# picked up a Kaywoodie pipe at a antique swap meet



## Voorhees (Jul 5, 2011)

I am a cigar smoker, but love all facets of the hobby. Pipes have always been interesting, but I never had one. I was with the wife at a antique swap meet and came upon this tent with alot of older items. They had quite a few older pipes, probably 10 total. I looked them over, not really knowing what to look for except condition and craftmanship. Several had been heavily used, bowls were really burned out and damaged. Some were chipped/dinged etc.
I finally picked one I liked best in great shape. See picture below. I did a little research and its a Kaywoodie Standard 96. Made from 1931 to 1972, the white cloverleaf logo indicates pre WWII. I'm guessing thats right.
I sanitized it based on hints from here, the inside while used, was really clean. Gonna try it out pretty soon.

-Jason


----------



## Voorhees (Jul 5, 2011)

a little more digging I found the model name is Prince of Wales half bent.

Cool.


----------



## Hambone1 (May 31, 2011)

very nice find. Hope you enjoy smoking it!


----------



## gahdzila (Apr 29, 2010)

Nice snag!


----------



## Stonedog (Mar 9, 2011)

Nice looking pipe, well done!


----------



## piperdown (Jul 19, 2009)

Great looking pipe there and a very nice find.


----------



## HWiebe (Jul 13, 2010)

Wow. That is a beautiful pipe!


----------



## Nick S. (Jul 10, 2011)

Nice pipe. I dont know if you found this site but you can check out date codes and more here: idyopipe


----------



## Voorhees (Jul 5, 2011)

Nick S. said:


> Nice pipe. I dont know if you found this site but you can check out date codes and more here: idyopipe


Thanks. Thats where I found it too.


----------



## Nick S. (Jul 10, 2011)

Voorhees said:


> Thanks. Thats where I found it too.


You're welcome. If it is a Kaywoodie Standard I don't think they started making them until the 1950's. Still a great pipe, I have a few that I have rescued and restored, they are nice pipes.


----------



## canadianpiper (Nov 27, 2010)

Antique shops and swap meets are awesome, picked up a new 3 dot Brigham for $7.00 recently..


----------



## Mycroft Holmes (Jan 20, 2011)

Wow, great find! I'm glad so many BOTL find such good stuff at swap meets and places like them!


----------



## Voorhees (Jul 5, 2011)

well, got the Kaywoodie all cleaned up, got some samples from Sterling (The Richmond and a bargain blend). Been smoking a few bowls, decided I would post a picture of myself smoking said pipe. I have had friends poking some fun at my pipe smoking, but am enjoying it nonetheless.

Cheers fellas!


----------



## Gear Fear (Dec 29, 2011)

Hi, I have the same pipe as you:wave:. Thanks to your post I now know what it is and when it was possibly made. I got mine new from a tobacconist in Jerusalem whilst working there in 1994, this means it could have been in the shop for something like 20 years or more before I bought it!
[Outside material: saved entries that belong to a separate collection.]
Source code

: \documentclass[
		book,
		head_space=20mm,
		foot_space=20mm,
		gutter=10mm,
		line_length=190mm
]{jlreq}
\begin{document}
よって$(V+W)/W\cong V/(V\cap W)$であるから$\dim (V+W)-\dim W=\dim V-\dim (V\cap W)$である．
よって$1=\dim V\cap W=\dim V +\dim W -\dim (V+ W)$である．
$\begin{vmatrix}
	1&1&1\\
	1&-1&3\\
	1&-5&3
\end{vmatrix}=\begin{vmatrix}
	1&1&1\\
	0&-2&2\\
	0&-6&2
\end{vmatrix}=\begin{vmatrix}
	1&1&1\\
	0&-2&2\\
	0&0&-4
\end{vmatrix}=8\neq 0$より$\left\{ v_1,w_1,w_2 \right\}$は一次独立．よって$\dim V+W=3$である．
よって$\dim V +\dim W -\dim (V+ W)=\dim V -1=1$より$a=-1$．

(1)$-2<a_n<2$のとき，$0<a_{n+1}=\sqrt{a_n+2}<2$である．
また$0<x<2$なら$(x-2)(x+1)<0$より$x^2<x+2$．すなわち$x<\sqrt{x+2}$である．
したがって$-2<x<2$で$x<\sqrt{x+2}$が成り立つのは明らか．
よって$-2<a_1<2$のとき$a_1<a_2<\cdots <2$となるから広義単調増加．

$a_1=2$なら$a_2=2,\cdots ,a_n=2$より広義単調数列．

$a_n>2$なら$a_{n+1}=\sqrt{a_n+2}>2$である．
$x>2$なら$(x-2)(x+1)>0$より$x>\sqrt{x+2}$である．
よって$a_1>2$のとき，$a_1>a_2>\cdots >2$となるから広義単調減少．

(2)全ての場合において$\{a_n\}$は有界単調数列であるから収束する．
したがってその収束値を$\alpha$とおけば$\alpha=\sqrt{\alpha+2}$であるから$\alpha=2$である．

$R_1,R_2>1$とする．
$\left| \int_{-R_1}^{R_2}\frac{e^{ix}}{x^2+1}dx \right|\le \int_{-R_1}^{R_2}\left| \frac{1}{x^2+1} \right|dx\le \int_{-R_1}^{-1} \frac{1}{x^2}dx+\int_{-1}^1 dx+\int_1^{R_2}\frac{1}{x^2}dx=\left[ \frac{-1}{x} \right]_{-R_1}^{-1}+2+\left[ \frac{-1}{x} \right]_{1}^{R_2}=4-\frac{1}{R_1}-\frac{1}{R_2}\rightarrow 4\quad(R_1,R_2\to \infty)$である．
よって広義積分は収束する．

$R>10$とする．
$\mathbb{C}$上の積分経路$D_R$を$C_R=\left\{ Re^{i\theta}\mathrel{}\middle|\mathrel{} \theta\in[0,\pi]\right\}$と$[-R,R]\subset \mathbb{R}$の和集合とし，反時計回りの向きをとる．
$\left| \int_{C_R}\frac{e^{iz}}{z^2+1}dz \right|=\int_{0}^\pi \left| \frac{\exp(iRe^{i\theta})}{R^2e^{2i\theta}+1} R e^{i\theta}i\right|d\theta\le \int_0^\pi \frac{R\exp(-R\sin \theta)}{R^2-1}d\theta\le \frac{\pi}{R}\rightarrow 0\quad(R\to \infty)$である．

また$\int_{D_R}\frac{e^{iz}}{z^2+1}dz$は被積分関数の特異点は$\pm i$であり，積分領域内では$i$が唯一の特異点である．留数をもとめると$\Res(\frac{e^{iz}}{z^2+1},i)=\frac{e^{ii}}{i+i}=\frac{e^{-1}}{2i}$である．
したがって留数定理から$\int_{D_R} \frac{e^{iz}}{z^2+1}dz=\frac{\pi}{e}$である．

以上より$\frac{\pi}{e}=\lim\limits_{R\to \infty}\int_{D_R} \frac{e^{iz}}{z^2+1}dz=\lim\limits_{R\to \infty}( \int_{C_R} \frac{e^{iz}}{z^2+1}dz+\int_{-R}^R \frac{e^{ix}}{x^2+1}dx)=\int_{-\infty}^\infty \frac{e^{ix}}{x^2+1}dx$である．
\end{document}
I have only just dug it out and taken up pipe smoking again. Hope you are enjoying yours as much as I am mine.


----------



## Nick S. (Jul 10, 2011)

Gear Fear said:


> Hi, I have the same pipe as you:wave:. Thanks to your post I now know what it is and when it was possibly made. I got mine new from a tobacconist in Jerusalem whilst working there in 1994, this means it could have been in the shop for something like 20 years or more before I bought it!
> View attachment 36526
> 
> I have only just dug it out and taken up pipe smoking again. Hope you are enjoying yours as much as I am mine.
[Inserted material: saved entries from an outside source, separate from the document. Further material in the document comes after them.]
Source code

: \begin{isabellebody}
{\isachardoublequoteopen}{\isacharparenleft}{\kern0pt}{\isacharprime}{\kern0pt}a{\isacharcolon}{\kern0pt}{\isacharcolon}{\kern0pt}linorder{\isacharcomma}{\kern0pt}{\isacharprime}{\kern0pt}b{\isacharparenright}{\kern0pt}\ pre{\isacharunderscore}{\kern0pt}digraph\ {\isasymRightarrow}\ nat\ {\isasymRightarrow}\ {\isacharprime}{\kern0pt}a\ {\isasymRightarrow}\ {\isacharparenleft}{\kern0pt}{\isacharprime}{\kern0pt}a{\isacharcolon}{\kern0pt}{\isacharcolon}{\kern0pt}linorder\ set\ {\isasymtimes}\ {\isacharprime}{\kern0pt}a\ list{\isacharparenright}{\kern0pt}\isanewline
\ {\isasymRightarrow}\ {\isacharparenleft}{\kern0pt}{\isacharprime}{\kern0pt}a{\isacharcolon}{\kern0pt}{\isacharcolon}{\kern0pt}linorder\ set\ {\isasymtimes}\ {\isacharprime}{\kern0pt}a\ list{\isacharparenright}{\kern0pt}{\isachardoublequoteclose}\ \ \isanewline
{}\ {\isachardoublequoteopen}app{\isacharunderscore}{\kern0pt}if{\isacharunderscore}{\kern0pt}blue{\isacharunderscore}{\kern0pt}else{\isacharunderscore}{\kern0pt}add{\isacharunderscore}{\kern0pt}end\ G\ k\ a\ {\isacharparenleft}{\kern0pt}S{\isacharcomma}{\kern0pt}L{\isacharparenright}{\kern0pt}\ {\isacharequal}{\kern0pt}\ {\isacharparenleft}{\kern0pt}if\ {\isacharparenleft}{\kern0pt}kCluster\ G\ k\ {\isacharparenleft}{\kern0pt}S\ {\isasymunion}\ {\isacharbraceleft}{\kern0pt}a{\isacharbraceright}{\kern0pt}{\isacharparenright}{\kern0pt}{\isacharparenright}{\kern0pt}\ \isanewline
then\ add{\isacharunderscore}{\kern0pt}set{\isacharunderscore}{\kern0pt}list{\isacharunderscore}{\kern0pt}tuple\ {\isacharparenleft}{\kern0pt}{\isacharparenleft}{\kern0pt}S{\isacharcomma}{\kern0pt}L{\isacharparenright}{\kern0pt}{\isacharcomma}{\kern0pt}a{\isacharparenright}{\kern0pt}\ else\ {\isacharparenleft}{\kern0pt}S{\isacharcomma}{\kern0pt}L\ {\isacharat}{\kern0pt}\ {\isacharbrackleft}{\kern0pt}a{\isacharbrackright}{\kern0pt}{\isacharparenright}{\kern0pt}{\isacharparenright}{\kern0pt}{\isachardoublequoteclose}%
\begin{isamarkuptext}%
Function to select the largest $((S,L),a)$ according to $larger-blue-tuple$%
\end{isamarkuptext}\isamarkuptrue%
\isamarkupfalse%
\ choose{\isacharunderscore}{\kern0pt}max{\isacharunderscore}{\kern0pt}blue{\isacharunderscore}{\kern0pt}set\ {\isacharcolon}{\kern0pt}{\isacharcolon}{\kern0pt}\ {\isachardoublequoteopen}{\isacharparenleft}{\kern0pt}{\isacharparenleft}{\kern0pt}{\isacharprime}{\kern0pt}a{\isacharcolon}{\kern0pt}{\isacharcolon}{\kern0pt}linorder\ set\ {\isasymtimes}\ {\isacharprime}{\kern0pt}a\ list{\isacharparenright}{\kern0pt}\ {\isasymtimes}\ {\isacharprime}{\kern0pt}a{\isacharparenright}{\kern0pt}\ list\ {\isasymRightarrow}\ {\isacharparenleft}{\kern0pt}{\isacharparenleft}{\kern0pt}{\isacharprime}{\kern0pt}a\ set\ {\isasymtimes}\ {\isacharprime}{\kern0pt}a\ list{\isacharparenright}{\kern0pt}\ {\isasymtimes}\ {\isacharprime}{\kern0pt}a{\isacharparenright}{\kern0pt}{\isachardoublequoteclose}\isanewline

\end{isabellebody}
I am just going off of what I can see in the picture, but from the logo that one looks like a newer pipe. See how the logo on Vorhees pipe is a solid clover leaf and the one on yours is, what looks like, a stamped outline. the solid inlaid clover leaf was done on earlier and the white outline came much later. At least that is how I have always understood it.


----------



## Tudorp (Dec 24, 2011)

To me, it kinda looks like that 2nd one the inlayed clover just fell out maybe? If it is smooth and hadn't fallen out, he is correct, yours in a later realease of that model. 
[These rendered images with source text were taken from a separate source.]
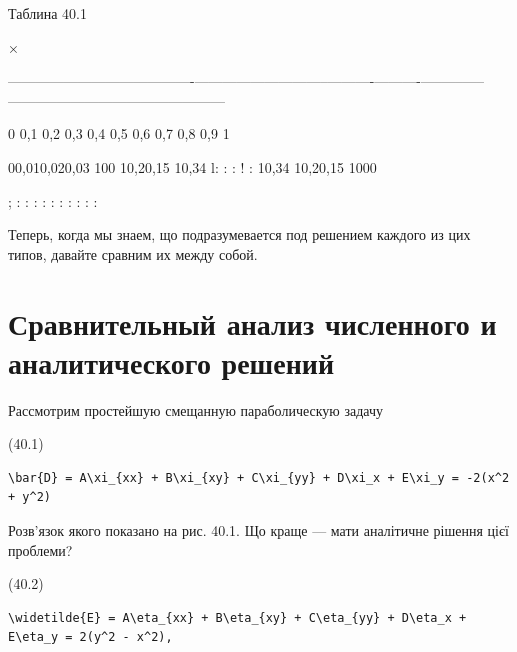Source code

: \documentclass[
  ukrainian,
]{article}
\begin{document}
Таблина 40.1

\textbar{} × \textbar{} \textbar{} \textbar{} \textbar{} \textbar{}
\textbar{} \textbar{} \textbar{} \textbar{} \textbar{} \textbar{}

\textbar---------------------------\textbar-------------\textbar------------------\textbar-----------\textbar----------\textbar----------\textbar-----\textbar-----\textbar-----\textbar-----------\textbar------------------\textbar------------------\textbar{}

\textbar{} 0 \textbar{} 0,1 \textbar{} 0,2 \textbar{} 0,3 \textbar{} 0,4
\textbar{} 0,5 \textbar{} 0,6 \textbar{} 0,7 \textbar{} 0,8 \textbar{}
0,9 \textbar{} 1 \textbar{}

00,010,020,03 \textbar{} 100 \textbar{} 10,20,15 \textbar{} 10,34
\textbar{} l: \textbar{} : \textbar{} : \textbar{} ! \textbar{} :
\textbar{} 10,34 \textbar{} 10,20,15 \textbar{} 1000 \textbar{}

; \textbar{} \textbar{} : \textbar{} : \textbar{} : \textbar{} :
\textbar{} : \textbar{} : \textbar{} : \textbar{} : \textbar{} :
\textbar{} : \textbar{}

Теперь, когда мы знаем, що подразумевается под решением каждого из цих
типов, давайте сравним их между собой.

\section{\texorpdfstring{\textbf{Сравнительный анализ численного} и
аналитического
решений}{Сравнительный анализ численного и аналитического решений}}\label{ux441ux440ux430ux432ux43dux438ux442ux435ux43bux44cux43dux44bux439-ux430ux43dux430ux43bux438ux437-ux447ux438ux441ux43bux435ux43dux43dux43eux433ux43e-ux438-ux430ux43dux430ux43bux438ux442ux438ux447ux435ux441ux43aux43eux433ux43e-ux440ux435ux448ux435ux43dux438ux439}

Рассмотрим простейшую смещанную параболическую задачу

(40.1)

\begin{verbatim}
\bar{D} = A\xi_{xx} + B\xi_{xy} + C\xi_{yy} + D\xi_x + E\xi_y = -2(x^2 + y^2)
\end{verbatim}

Розв'язок якого показано на рис. 40.1. Що краще --- мати аналітичне
рішення цієї проблеми?

(40.2)

\begin{verbatim}
\widetilde{E} = A\eta_{xx} + B\eta_{xy} + C\eta_{yy} + D\eta_x + E\eta_y = 2(y^2 - x^2),
\end{verbatim}
\end{document}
Nice score. If you don't mind the question, what did ya have to pay for it? Some of the early kaywoodies can be very collectible. I like them for several reasons. One being, they are still fairly affordable. They are really nice smokers, and I like the "drinkless" stinger set up on them. I also dig the clover inlay like yours. I have several vintage kaywoodies that have been around a long time (my grandfathers). One of my old grandfather's kaywoodies, I still smoke and is one of my daily smokers. Nice score.


----------



## Tudorp (Dec 24, 2011)

Here is my daily smoker that belonged to my grandfather. It is from around 1930ish.


----------



## Gear Fear (Dec 29, 2011)

Nick S. said:


> I am just going off of what I can see in the picture, but from the logo that one looks like a newer pipe. See how the logo on Vorhees pipe is a solid clover leaf and the one on yours is, what looks like, a stamped outline. the solid inlaid clover leaf was done on earlier and the white outline came much later. At least that is how I have always understood it.


Thanks for the info Nick. The logo on my pipe is a stamped outline as you have rightly pointed out. Do you know when it would have been made?


----------



## Nick S. (Jul 10, 2011)

Gear Fear said:


> Thanks for the info Nick. The logo on my pipe is a stamped outline as you have rightly pointed out. Do you know when it would have been made?


hmm, I'm not sure when they went to the stamped version, my guess would be sometime in the 80's... it seems like that it the time a lot of things changed in the pipe world...


----------



## Voorhees (Jul 5, 2011)

Nice Kaywoodie! I have been enjoying mine, got more tobacco over the holidays.


----------



## freestoke (Feb 13, 2011)

I've never owned a Kaywoodie, but if I'd ever seen one that good lookin' I would have! :tu


----------